Permisionarios de rutas tradicionales impiden por la fuerza el ingreso de nuevas unidades, mientras la ciudadanía clama por un servicio digno y accesible
De la Redacción
El Buen Tono
Córdoba, Ver.- Mientras en Córdoba se mantiene la polémica por el cobro ilegal de $12 pesos en el transporte público, colonias como Fredepo Colorines viven una crisis de movilidad aún más grave: los vecinos, hastiados por las tarifas abusivas y el mal servicio, han solicitado el ingreso de la línea Metro, única opción que consideran confiable y accesible.
Sin embargo, las líneas tradicionales que operan en la zona han respondido con un boicot organizado, impidiendo a través de intimidación y hasta actos de violencia que Metro incremente su presencia, en lo que usuarios ya califican como “mafia transportista”.
De acuerdo con testimonios recabados por esta redacción y una llamada realizada por una vecina a las oficinas de Metro, cuya grabación fue obtenida por ese medio, las otras líneas “no los dejan trabajar” a los choferes de Metro.

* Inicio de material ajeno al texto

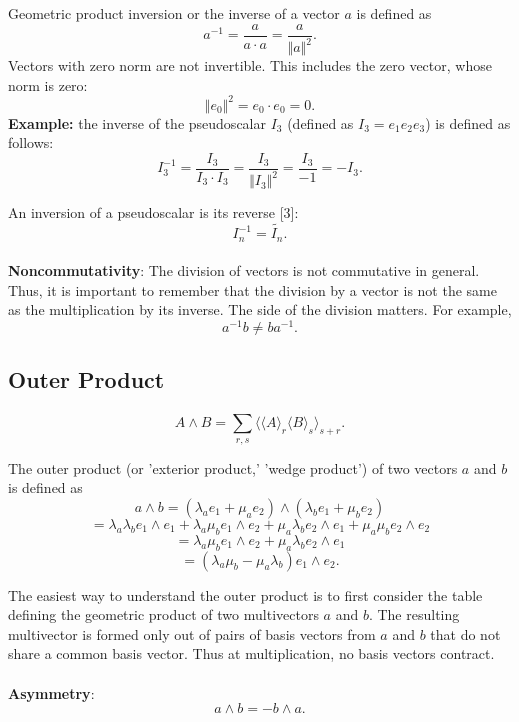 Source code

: \documentclass{article}
\begin{document}
Geometric product inversion or the inverse of a vector $a$ is defined as $$a^{-1} = \frac{a}{a \cdot a} = \frac {a}{\Vert{a}\Vert^2}.$$
Vectors with zero norm are not invertible. This includes the zero vector, whose norm is zero:
$$\Vert{e_0}\Vert^2 = e_0 \cdot e_0 = 0.$$
\textbf{Example:} the inverse of the pseudoscalar $I_3$ (defined as $I_3 = e_1 e_2 e_3$) is defined as follows:
$$I_3^{-1} = \frac{I_3}{I_3 \cdot I_3} = \frac {I_3}{\Vert{I_3}\Vert^2} = \frac {I_3}{-1} = -I_3.$$

An inversion of a pseudoscalar is its reverse [3]: $$I_n^{-1} = \tilde{I_n}.$$

\paragraph{}\textbf{Noncommutativity}: The division of vectors is not commutative in general. Thus, it is important to
remember that the division by a vector is not the same as the multiplication by its inverse. The side of the division
matters. For example, $$a^{-1}b \neq ba^{-1}.$$

\subsection{\textbf{Outer Product}}

\paragraph{}
    $$A \wedge B = \sum_{r,s} \langle \langle A \rangle_{r} \langle B \rangle_{s} \rangle_{s + r}.$$
    
The outer product (or 'exterior product,' 'wedge product') of two vectors $a$ and $b$ is defined as 
$$a \wedge b = (\lambda_a e_1 + \mu_a e_2) \wedge (\lambda_b e_1 + \mu_b e_2)$$
$$= \lambda_a \lambda_b e_1 \wedge e_1 + \lambda_a \mu_b e_1 \wedge e_2 + \mu_a \lambda_b e_2 \wedge e_1 + \mu_a \mu_b e_2 \wedge e_2$$
$$= \lambda_a \mu_b e_1 \wedge e_2 + \mu_a \lambda_b e_2 \wedge e_1$$
$$= (\lambda_a \mu_b - \mu_a \lambda_b) e_1 \wedge e_2.$$

The easiest way to understand the outer product is to first consider the table defining the geometric product of two multivectors $a$ and $b$. 
The resulting multivector is formed only out of pairs of basis vectors from $a$ and $b$ that do not share a common basis vector.
Thus at multiplication, no basis vectors contract.

\paragraph{}\textbf{Asymmetry}:
$$a \wedge b = -b \wedge a.$$
\end{document}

En la conversación, una empleada de la empresa reconoce: “no se mandan los autobuses porque las otras líneas no los dejan trabajar a los compañeros… otra línea se peleó con un compañero del Metro”. El conflicto escaló a tal grado que, según relata un audio de la dirigencia vecinal, a uno de los conductores le rompieron el espejo retrovisor y fue amenazado, lo que lo llevó a no volver a prestar servicio en la zona.
Frente a este panorama, los habitantes de Colorines se ven forzados a esperar horas o pagar $12 a líneas que, además, niegan el servicio a adultos mayores, como reportó una usuaria la mañana de este 7 de enero. “El servicio de Metro es mucho mejor… los otros cierran las puertas a personas mayores, no quieren cobrar medios pasajes, sus unidades están sucias y los choferes son descorteses”, explicó la vecina durante la llamada.